The Debt Ceiling Deal Without a Ceiling

A debt ‘tsunami,’ as Bloomberg puts it, is hitting markets as ‘$1 trillion or more’ in bills and bonds is set to be issued by the Treasury per the Fiscal Responsibility Act.

Via Wikimedia Commons
Katsushika Hokusai: 'The Great Wave off Kanagawa.' Via Wikimedia Commons

It looks like the next big monetary — and fiscal — story is going to be the discovery that the bill President Biden just signed contains no debt ceiling at all. None. There used to be a debt ceiling of some $31.4 trillion. In January 2025 the debt ceiling will come back. Meantime, the oxymoronic Fiscal Responsibility Act of 2023 removed the borrowing ceiling, and the government is going to the debt markets like a hog to the trough.

This drew little attention in the last-minute scramble to prevent a default. Stoking that sense of crisis is partly what the debt ceiling talks are designed to do. The noble comrades of the press were so set on recording the heroism of the budgeteers — their tense negotiations, high-minded rhetoric, and the exchange of gumbo recipes — that they failed to work this angle. Yet feature the astonishing fact the debt ceiling deal has, it turns out, no ceiling.

Now we understand that some will say there is a kind of ceiling in the pact — the borrowing, it states, must be for “necessary obligations.” Meaning, money needed “to fund a commitment” that requires payment before the new ceiling expires on January 2, 2025. Nor, the pact says, may the Treasury try to increase Uncle Sam’s “cash balance above normal operating balances in anticipation of the expiration” of the new debt limit. 

Such assurances are undercut by the fungibility of money. Money brought in under a set of restrictions can free up money that is not restricted. In other words, who’s to say which tranche of borrowed cash will go to settle which federal obligation? In theory, the debt pact could authorize Mr. Biden’s Treasury department to borrow up to the full amount of funds appropriated by the Congress, independent of tax revenue.
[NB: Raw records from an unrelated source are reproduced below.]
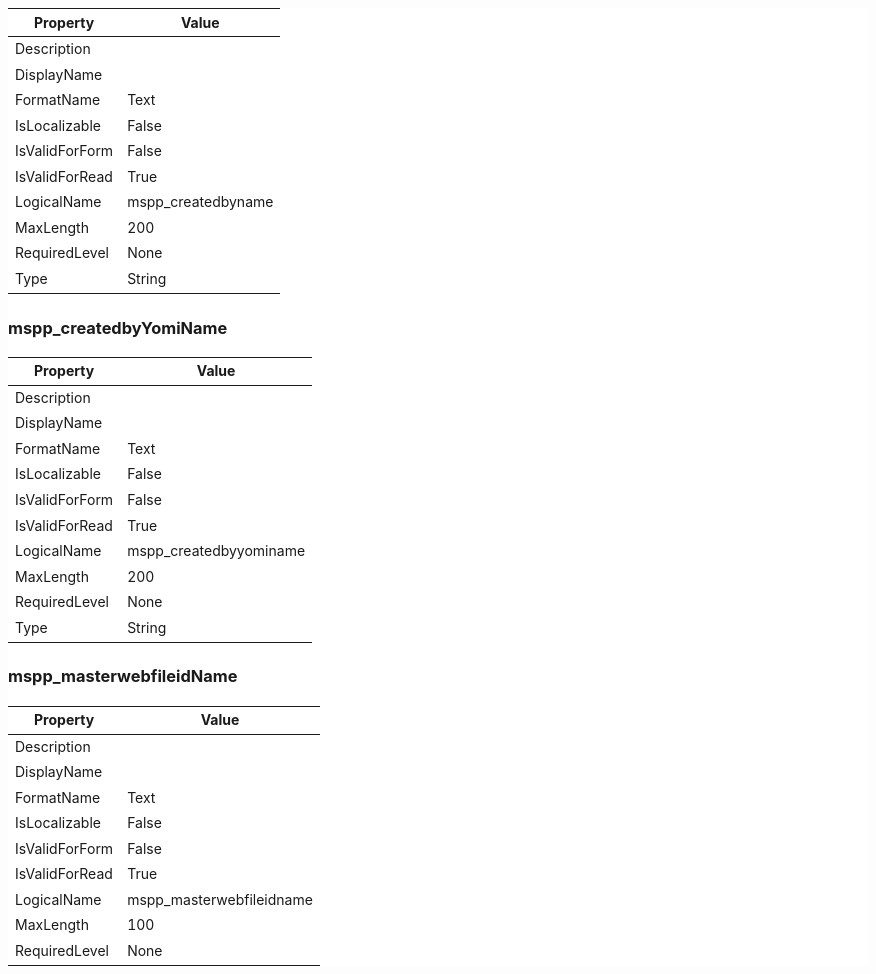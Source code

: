 |Property|Value|
|--------|-----|
|Description||
|DisplayName||
|FormatName|Text|
|IsLocalizable|False|
|IsValidForForm|False|
|IsValidForRead|True|
|LogicalName|mspp_createdbyname|
|MaxLength|200|
|RequiredLevel|None|
|Type|String|


### <a name="BKMK_mspp_createdbyYomiName"></a> mspp_createdbyYomiName

|Property|Value|
|--------|-----|
|Description||
|DisplayName||
|FormatName|Text|
|IsLocalizable|False|
|IsValidForForm|False|
|IsValidForRead|True|
|LogicalName|mspp_createdbyyominame|
|MaxLength|200|
|RequiredLevel|None|
|Type|String|


### <a name="BKMK_mspp_masterwebfileidName"></a> mspp_masterwebfileidName

|Property|Value|
|--------|-----|
|Description||
|DisplayName||
|FormatName|Text|
|IsLocalizable|False|
|IsValidForForm|False|
|IsValidForRead|True|
|LogicalName|mspp_masterwebfileidname|
|MaxLength|100|
|RequiredLevel|None|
Plus, too, we are well aware that before the deal contrived between Speaker McCarthy and Mr. Biden, there were similar enactments by the Congress — seven by our count — in which the debt ceiling has been suspended until a certain date, rather than raised to a specific amount. Yet it’s hard to recall a moment when a suspension has been accompanied by such a feeding at the trough as we are seeing today.

A debt “tsunami,” as Bloomberg puts it, is hitting markets as “$1 trillion or more” in bills and bonds is set to be issued by the Treasury per the Fiscal Responsibility Act. As bad as a default would be, this harvest of debt — the fruit of congressional profligacy — is just as vexing. Uncle Sam is “draining liquidity from the banking sector,” Bloomberg says, “raising short-term funding rates and tightening the screws” on an economy limping toward recession.

The borrowing frenzy, by taking out of the markets capital that could have been put to productive use by private enterprise, “could have the same economic impact as a quarter-point interest-rate hike by the Federal Reserve,” Bank of America bristles. This debt tsunami could, as a result, be compounded by the Fed’s anticipated decision to hold off on raising interest rates when its Open Market Committee meeting this week.

The flood of federal paper under the suspended debt limit could prove a preview of coming attractions. The left is urging the Biden administration to drop the debt ceiling entirely, the Times reports, to stop it “from continuing to be a political tool.” Liberals eye “abolishing the debt ceiling,” the Times says, or “using the 14th Amendment” to deem a limit “unconstitutional.” This overlooks the history of the debt ceiling, which was created in 1917.

Before that, Congress had the power to approve or deny every bond issue. The ceiling was created with the assurance that the Gold Standard Act of 1900 was still the law of the land. Dollars were defined by law as specie, and convertible in gold. This put a brake on excessive spending, and borrowing, by the government. Today there is no such limit on Uncle Sam’s voracity — and the tsunami of red ink shows the peril of forgoing a ceiling on debt in the age of fiat money.